While conducting a focus group with Republicans over the summer he had a similar revelation, although it came not from a sole outburst but almost throwaway comments, often left on cards after the session. As one man left his handout he half-joked: "It's probably digital, so you can check it on the NSA files." Another asked: "Now you're going to guarantee that what we put down here, we won't be getting a call from the IRS about an audit or anything like that?" Alongside this sense of being spied upon was relief that, in these Republican-only groups, they had found kindred spirits. "I'm not alone in the way I view things for the most part," wrote one on a postcard. "Not by myself in thought process," confided another.
Those seeking to understand what drove the Republican party to shut down the government this month in a strategically disastrous move that laid bare its deep internal divisions - and ultimately led to humiliating defeat - could do worse than start here. The report reveals a sense of ideological, demographic and cultural siege, on the American right, from which there is no obvious escape. Unable to comprehend or process last year's election defeat, they feel the nation has become unmoored from its founding principles and is on a full-scale, unrelenting descent into chaos. Obama has been victorious in implementing socialism and the party they identify with has proved incapable of halting the decline, leaving them alienated not only from the country at large but one another.
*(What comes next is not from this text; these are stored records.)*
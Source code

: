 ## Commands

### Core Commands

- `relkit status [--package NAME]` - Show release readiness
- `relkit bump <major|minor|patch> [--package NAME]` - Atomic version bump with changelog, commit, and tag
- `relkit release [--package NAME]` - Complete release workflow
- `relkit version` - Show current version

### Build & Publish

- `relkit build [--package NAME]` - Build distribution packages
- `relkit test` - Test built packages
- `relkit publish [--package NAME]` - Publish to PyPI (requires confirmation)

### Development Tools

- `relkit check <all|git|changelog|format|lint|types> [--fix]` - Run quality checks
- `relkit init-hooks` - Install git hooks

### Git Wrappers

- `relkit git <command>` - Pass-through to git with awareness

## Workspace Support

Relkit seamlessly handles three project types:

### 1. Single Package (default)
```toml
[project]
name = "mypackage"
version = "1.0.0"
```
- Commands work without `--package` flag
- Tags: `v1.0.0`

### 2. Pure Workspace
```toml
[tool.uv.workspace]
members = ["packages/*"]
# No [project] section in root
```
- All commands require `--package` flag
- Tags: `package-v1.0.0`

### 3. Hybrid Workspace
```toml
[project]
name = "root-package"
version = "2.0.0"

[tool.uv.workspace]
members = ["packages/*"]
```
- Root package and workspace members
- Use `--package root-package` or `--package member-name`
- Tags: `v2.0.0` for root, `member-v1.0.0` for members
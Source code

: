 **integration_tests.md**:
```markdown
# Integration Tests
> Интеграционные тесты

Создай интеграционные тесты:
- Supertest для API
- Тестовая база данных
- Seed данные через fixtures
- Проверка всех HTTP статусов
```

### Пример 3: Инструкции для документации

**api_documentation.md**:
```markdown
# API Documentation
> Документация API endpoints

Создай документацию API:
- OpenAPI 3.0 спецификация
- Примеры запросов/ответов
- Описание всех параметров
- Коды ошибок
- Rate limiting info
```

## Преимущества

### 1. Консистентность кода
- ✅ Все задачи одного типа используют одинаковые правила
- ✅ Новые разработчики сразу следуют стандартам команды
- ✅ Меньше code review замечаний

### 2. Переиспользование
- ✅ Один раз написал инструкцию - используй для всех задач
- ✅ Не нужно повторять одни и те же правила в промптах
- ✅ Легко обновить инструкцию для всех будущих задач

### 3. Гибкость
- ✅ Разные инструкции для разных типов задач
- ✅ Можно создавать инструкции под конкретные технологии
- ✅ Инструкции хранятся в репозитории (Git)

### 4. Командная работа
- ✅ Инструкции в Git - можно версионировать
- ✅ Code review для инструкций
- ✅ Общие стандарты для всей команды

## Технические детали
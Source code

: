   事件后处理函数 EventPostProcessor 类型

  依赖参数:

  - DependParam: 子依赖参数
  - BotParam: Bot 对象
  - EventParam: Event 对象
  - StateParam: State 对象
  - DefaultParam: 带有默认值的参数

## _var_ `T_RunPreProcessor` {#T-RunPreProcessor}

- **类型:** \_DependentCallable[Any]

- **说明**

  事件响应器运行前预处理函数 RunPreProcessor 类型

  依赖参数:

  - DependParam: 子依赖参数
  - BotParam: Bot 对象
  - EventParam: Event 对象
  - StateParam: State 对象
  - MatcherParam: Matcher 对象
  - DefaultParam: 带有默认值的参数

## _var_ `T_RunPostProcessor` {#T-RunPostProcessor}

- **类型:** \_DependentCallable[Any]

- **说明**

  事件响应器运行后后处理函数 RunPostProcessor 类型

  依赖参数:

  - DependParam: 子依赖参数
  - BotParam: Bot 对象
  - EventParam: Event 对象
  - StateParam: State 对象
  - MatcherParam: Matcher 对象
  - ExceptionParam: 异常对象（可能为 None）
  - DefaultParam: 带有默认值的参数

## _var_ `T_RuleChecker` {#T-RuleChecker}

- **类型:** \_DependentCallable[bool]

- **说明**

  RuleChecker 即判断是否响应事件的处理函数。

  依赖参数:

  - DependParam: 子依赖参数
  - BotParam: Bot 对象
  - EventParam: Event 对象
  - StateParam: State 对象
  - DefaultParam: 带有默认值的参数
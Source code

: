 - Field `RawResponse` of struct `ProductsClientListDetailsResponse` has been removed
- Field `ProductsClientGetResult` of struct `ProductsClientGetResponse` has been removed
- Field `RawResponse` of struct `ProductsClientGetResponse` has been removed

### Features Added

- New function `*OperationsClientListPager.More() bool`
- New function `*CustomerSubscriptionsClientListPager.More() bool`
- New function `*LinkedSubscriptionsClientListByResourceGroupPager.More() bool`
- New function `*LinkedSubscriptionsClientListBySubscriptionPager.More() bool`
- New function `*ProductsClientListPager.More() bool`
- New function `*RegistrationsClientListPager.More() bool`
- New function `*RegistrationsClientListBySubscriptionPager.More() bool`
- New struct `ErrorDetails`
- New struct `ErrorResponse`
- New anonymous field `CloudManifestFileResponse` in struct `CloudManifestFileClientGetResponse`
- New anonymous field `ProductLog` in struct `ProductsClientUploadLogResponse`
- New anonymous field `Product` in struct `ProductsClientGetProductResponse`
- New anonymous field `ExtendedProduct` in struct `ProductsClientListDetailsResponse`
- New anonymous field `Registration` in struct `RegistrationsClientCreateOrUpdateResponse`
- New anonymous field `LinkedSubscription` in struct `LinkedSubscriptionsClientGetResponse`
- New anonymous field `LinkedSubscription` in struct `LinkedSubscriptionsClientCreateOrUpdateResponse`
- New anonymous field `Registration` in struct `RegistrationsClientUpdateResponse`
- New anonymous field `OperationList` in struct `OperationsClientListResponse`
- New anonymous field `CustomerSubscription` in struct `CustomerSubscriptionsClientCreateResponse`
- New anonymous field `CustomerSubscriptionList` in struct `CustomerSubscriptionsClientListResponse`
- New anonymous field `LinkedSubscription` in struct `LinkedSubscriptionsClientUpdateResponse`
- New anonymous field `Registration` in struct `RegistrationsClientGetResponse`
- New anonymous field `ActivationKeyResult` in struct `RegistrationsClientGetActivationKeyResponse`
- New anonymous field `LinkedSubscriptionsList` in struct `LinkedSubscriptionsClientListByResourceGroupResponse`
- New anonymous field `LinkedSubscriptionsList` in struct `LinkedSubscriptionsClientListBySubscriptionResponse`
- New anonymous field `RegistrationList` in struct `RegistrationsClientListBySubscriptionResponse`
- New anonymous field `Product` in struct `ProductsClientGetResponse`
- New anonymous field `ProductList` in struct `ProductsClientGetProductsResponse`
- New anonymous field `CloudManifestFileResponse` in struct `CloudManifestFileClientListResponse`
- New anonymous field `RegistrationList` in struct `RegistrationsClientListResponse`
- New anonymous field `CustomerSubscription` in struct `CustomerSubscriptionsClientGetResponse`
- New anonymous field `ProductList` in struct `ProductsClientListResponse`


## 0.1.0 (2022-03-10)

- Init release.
If it appears as though they are howling at the moon, it's because they feel all earthly options have been exhausted.
Describing Ireland's economic and cultural transformation in his book The Deportees, Roddy Doyle wrote: "I went to bed in one country and woke up in a different one." Many Republicans have precisely the same feeling.
Central to this deep-seated sense of angst is race. In 2012, 92% of the Republican vote came from white people who, within 30 years, will no longer be in the majority. "They are acutely racially conscious," says Greenberg. "They are very aware that they are 'white' in a country that is becoming increasingly 'minority'." Growing increasingly dependent on an ever-shrinking base, they see their electoral fortunes waning but are resistant to adapting their message to broaden their appeal beyond their narrow racial confines. Race is less the explicit target of their anxiety (issues such as affirmative action and civil rights no longer dominate) than the primary (if not exclusive) prism through which their political consciousness is being filtered. "Race," writes Greenberg, "is central to their worldview."
There are three main ways in which this has been a factor in the recent government shutdown and Republican schisms. First is gerrymandering. Since race is one of the best predictors of voting behaviour, House congressional seats have been manipulated largely on racial grounds. Politicians at state level carve constituencies into odd and unlikely shapes, shuffling around various racial groups to protect incumbents. Both parties do this when they have the chance but Republicans, who run more state houses, have had more chance and have undertaken the task with much zeal and guile. As a result, in 2012 the Democrats won more votes nationally for Congress but still got fewer seats, giving the Republicans who shut down the government a fragile mandate. It also means incumbents need not fear losing their seats, leaving them able to act out.
Second is the perceived beneficiaries of government spending. Republicans are more likely to regard intervention as being to support minorities rather than to support the poor. This goes not only for food stamps and welfare but also for Obamacare - which was the issue that initially sparked the shutdown.
"Obamacare is a racial flashpoint for many evangelical and Tea Party voters," writes Greenberg. Their despair is largely rooted in the assumption that by championing programmes that disproportionately help minorities, Obama is effectively buying votes and securing a growing tranche of the electorate who will for evermore be dependent on government. One participant, echoing the views of many, said: "Every minority group wants to say they have the right to something, and they don't. It's life, liberty and the pursuit of happiness. It doesn't say happiness. You get to be alive and you get to be free. The rest of it's just a pursuit ... you're not guaranteed happiness. You have to work for it."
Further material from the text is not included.